EXERCISE AIM:
Look through the listing below, and wherever a line has the string "approx", copy it.

DATA FOR PROCESSING:
*** Begin section ***
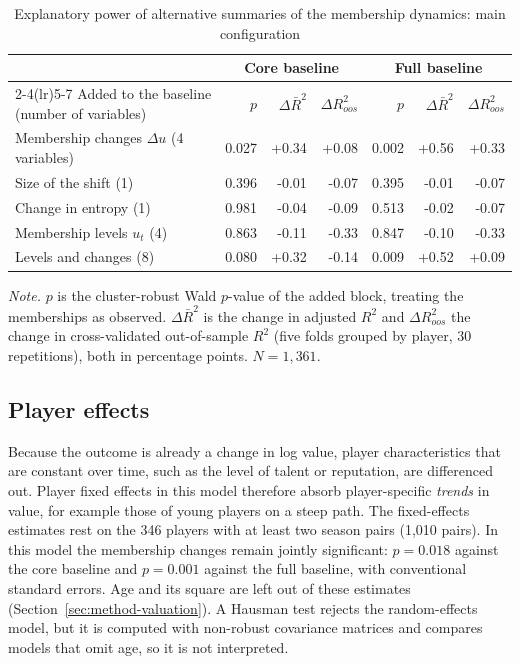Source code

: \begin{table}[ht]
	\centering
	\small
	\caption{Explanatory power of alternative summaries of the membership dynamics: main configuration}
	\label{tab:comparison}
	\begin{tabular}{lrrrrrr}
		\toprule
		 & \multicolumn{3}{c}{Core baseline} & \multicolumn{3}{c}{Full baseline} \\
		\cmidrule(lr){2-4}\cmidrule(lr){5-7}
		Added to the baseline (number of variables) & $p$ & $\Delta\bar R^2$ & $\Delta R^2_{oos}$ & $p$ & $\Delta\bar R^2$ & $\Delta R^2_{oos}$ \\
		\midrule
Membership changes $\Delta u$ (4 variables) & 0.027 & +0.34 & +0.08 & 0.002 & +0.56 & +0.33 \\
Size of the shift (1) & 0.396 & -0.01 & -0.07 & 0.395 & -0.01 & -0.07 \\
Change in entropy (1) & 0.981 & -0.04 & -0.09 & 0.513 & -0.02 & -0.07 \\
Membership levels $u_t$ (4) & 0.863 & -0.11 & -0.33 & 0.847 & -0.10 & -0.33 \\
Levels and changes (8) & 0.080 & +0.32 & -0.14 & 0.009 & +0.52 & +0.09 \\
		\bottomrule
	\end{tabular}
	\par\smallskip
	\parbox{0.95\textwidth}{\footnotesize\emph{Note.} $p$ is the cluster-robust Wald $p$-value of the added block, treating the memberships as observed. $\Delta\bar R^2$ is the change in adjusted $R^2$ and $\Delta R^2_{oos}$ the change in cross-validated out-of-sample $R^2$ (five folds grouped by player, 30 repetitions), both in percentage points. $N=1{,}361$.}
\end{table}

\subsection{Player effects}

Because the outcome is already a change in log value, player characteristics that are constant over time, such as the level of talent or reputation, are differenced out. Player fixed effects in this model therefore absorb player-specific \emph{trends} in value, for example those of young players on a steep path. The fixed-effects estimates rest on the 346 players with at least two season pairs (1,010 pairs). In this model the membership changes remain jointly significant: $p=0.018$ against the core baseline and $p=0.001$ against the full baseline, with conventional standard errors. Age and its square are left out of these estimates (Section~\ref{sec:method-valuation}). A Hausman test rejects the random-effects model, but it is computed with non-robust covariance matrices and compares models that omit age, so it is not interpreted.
*** End section ***
*** Begin section ***
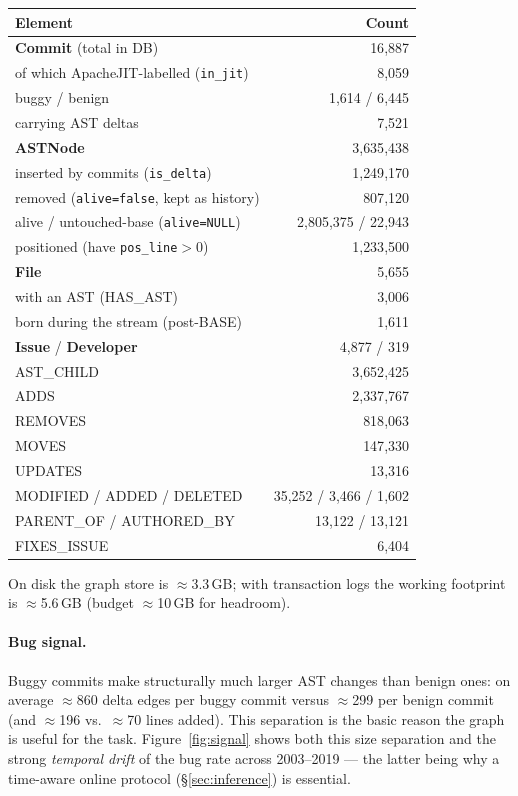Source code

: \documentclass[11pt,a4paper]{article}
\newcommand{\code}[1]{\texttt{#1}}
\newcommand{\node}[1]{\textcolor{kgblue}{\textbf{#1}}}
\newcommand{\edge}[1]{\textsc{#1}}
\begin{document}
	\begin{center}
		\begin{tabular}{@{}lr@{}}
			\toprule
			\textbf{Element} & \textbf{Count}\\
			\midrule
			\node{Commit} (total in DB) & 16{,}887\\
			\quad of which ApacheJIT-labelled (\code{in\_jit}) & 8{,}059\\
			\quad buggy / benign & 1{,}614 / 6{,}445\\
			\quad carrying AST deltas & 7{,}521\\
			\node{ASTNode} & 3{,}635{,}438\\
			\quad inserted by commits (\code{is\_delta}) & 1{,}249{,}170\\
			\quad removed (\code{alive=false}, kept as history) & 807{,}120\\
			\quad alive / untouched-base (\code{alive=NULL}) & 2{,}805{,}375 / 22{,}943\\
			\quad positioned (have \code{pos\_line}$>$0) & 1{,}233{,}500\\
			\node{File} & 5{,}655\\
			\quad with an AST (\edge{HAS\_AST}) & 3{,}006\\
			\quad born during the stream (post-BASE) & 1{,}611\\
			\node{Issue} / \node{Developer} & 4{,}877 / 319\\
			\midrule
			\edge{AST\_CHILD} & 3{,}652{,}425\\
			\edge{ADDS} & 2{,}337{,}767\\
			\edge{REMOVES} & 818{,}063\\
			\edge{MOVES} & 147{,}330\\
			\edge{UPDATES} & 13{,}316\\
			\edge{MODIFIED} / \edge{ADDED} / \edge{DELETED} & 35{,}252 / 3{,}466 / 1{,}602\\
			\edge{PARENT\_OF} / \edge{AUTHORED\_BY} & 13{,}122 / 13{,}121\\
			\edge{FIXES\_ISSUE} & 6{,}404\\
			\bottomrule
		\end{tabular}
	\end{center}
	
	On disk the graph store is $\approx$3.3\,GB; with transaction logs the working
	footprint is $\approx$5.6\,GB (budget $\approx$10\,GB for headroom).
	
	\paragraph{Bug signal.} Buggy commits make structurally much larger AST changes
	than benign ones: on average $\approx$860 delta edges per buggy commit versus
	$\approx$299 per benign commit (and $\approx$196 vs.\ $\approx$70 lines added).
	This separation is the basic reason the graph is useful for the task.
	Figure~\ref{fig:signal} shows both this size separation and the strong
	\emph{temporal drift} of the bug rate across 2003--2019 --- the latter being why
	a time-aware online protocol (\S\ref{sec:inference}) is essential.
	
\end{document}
*** End section ***
RESPONSE:
	On disk the graph store is $\approx$3.3\,GB; with transaction logs the working
	footprint is $\approx$5.6\,GB (budget $\approx$10\,GB for headroom).
	than benign ones: on average $\approx$860 delta edges per buggy commit versus
	$\approx$299 per benign commit (and $\approx$196 vs.\ $\approx$70 lines added).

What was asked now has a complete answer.